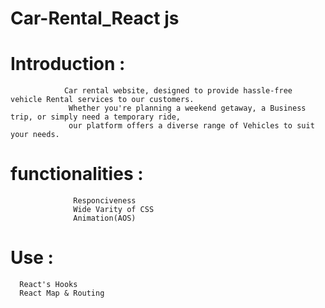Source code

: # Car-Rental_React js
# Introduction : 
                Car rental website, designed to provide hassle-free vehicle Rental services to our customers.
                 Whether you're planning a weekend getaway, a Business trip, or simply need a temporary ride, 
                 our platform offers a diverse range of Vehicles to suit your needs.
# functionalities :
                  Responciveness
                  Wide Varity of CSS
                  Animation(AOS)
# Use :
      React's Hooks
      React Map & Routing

--------------------

_Exercise requirements_:
Your answer is to contain exactly the lines from the one holding "Responciveness" to the end of the entries, with no other line.

_Answer box_:
                  Responciveness
                  Wide Varity of CSS
                  Animation(AOS)
# Use :
      React's Hooks
      React Map & Routing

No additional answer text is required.